The ICRC regional delegation in New Delhi has the pleasure of announcing the first edition of Tiffin Talk, a series of discussions. The theme of this talk is India’s Humanitarian Donorship in the 21st Century. The event will be held on 2 September from 11am to 12.30pm at the ICRC office in Safdarjung Development Area, Hauz Khas, New Delhi. The first Tiffin Talk will feature an address by Professor Urvashi Taneja, an expert in the field of international relations, and will see Neera Chandhoke, national fellow at the Indian Council of Social Science Research, in the chair.

About the theme:

India, from being an aid recipient, is fast changing its credentials into a donor nation. Since 2005, the old rules of ‘give-and-take’ have crumbled in light of new alignments in a new world. Many countries in the neighbourhood are looking up to India to set a positive precedent for them. The Economist made a pointed observation about India’s transformation into a donor country, detailing how India proposes to disburse almost USD 11 billion in aid over the next five years.

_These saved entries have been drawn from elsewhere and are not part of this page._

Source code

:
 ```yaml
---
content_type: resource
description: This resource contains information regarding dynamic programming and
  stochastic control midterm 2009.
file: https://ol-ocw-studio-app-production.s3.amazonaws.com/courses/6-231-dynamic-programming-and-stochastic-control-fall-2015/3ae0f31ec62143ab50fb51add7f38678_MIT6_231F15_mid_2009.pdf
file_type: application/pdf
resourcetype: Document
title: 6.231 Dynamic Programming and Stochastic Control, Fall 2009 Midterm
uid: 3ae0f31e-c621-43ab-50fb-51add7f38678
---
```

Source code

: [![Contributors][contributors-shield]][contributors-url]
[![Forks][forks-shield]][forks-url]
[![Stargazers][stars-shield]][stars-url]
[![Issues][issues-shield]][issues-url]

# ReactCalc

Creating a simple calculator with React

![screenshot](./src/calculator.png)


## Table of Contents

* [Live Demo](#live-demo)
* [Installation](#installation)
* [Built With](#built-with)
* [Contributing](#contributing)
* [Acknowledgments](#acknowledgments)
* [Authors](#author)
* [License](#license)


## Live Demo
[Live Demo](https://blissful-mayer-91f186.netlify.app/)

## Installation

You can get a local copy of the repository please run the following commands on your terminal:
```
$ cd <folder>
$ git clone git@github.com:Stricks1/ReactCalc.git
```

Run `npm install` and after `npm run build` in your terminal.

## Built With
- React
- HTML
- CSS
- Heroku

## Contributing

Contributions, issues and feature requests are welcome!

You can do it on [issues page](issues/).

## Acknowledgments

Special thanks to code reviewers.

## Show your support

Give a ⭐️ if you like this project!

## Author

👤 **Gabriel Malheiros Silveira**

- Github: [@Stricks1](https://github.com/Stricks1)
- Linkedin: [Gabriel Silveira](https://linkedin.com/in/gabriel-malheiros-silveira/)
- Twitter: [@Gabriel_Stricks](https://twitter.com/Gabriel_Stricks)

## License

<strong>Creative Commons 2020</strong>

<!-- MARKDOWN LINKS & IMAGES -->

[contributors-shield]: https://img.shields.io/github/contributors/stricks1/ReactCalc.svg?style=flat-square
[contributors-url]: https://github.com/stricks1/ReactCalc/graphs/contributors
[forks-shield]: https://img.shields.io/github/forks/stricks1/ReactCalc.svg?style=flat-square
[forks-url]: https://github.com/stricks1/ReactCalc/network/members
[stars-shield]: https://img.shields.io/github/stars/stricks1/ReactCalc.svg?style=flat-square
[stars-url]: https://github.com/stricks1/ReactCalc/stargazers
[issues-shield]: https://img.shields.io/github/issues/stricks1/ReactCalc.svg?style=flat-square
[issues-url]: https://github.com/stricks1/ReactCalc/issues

India has spent more than USD 2 billion in Afghanistan on various capacity- and institution-building projects. According to available statistics, India disbursed USD 1 billion for overseas projects in 2007. In 2011, the country ranked as the second largest emerging donor after China with overseas disbursements of an estimated USD 1.5 billion. In the meantime, foreign aid projects managed by the Ministry of External Affairs (MEA) more than doubled from USD 300 million in 2007 to over USD 700 million in 2012.

It is clear that in the 21st century India is writing new rules and, in the process, is also actively bidding for a permanent membership in the United Nations Security Council (UNSC).

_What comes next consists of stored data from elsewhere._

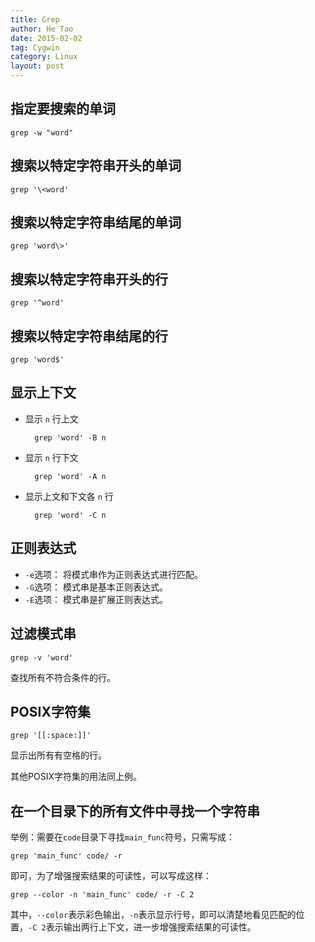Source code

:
 ```yaml
---
title: Grep
author: He Tao
date: 2015-02-02
tag: Cygwin
category: Linux
layout: post
---
```


指定要搜索的单词
----------------

    grep -w "word"

搜索以特定字符串开头的单词
--------------------------

    grep '\<word'

搜索以特定字符串结尾的单词
--------------------------

    grep 'word\>'

搜索以特定字符串开头的行
------------------------

<!--more-->

    grep '^word'

搜索以特定字符串结尾的行
------------------------

    grep 'word$'

显示上下文
----------

+ 显示 `n` 行上文
    
        grep 'word' -B n

+ 显示 `n` 行下文

        grep 'word' -A n

+ 显示上文和下文各 `n` 行

        grep 'word' -C n

正则表达式
----------

+ `-e`选项： 将模式串作为正则表达式进行匹配。
+ `-G`选项： 模式串是基本正则表达式。
+ `-E`选项： 模式串是扩展正则表达式。

过滤模式串
----------

    grep -v 'word'

查找所有不符合条件的行。

POSIX字符集
-----------

    grep '[[:space:]]' 

显示出所有有空格的行。

其他POSIX字符集的用法同上例。

在一个目录下的所有文件中寻找一个字符串
---------------------------------------

举例：需要在`code`目录下寻找`main_func`符号，只需写成：

    grep 'main_func' code/ -r

即可，为了增强搜索结果的可读性，可以写成这样：

    grep --color -n 'main_func' code/ -r -C 2

其中，`--color`表示彩色输出，`-n`表示显示行号，即可以清楚地看见匹配的位置，`-C 2`表示输出两行上下文，进一步增强搜索结果的可读性。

We have Professor Urvashi Taneja, who is writing a book and doing indepth research on India’s humanitarian donorship mapping the emergence of India as 21st century player in field of humanitarian assistance. She will speak on the setup and recent changes in India’s foreign aid infrastructure and analyze the country’s integration in the global humanitarian system. She will also give a detailed account of India’s humanitarian portfolio and its development as a donor country in the past decade.

About the Speaker

Dr. Urvashi Aneja is Associate Professor of International Relations and Director of the Centre for Global Governance and Policy at the Jindal School of International Affairs, OP Jindal Global University. She received her MPhil and doctorate in international relations from the University of Oxford. Urvashi’s research focuses on the international politics of humanitarianism. Her doctoral research examined the factors shaping the policies and practices of international humanitarian NGOs in political emergencies, and is the basis for her forthcoming book Contesting the Humanitarian Regime in Political Emergencies: INGO policies and practices in Sri Lanka and Afghanistan, 1990-2010. Urvashi is also currently leading a project on South-South Humanitarianism. She has recently published pieces on India’s humanitarian donorship in the 21st century. She is also a member of the forty person task force appointed by UN-OCHA to prepare for the World Humanitarian Summit, 2016.

About the Chairperson

Neera Chandhoke is currently a National Fellow at the Indian Council of Social Science Research and an affiliated Fellow for Nehru Memorial Museum and Library at the Teen Murti House in New Delhi India. In August 2012, Neera retired as professor of political science and director of the Developing Countries Research Centre at the University of Delhi after 27 years of service. She has written and published widely on civil society, secularism, democracy, affirmative action, representation, social and economic rights, and on freedom from poverty as a human right. She is the author of State and Civil Society: Explorations in Political Theory Delhi (Sage, 1995); Beyond Secularism: The Rights of Religious Minorities Delhi (OUP, 1999) and The Conceits of Civil Society Delhi (OUP, 2003). Neera was an international visiting fellow in London School of Economics until 2007.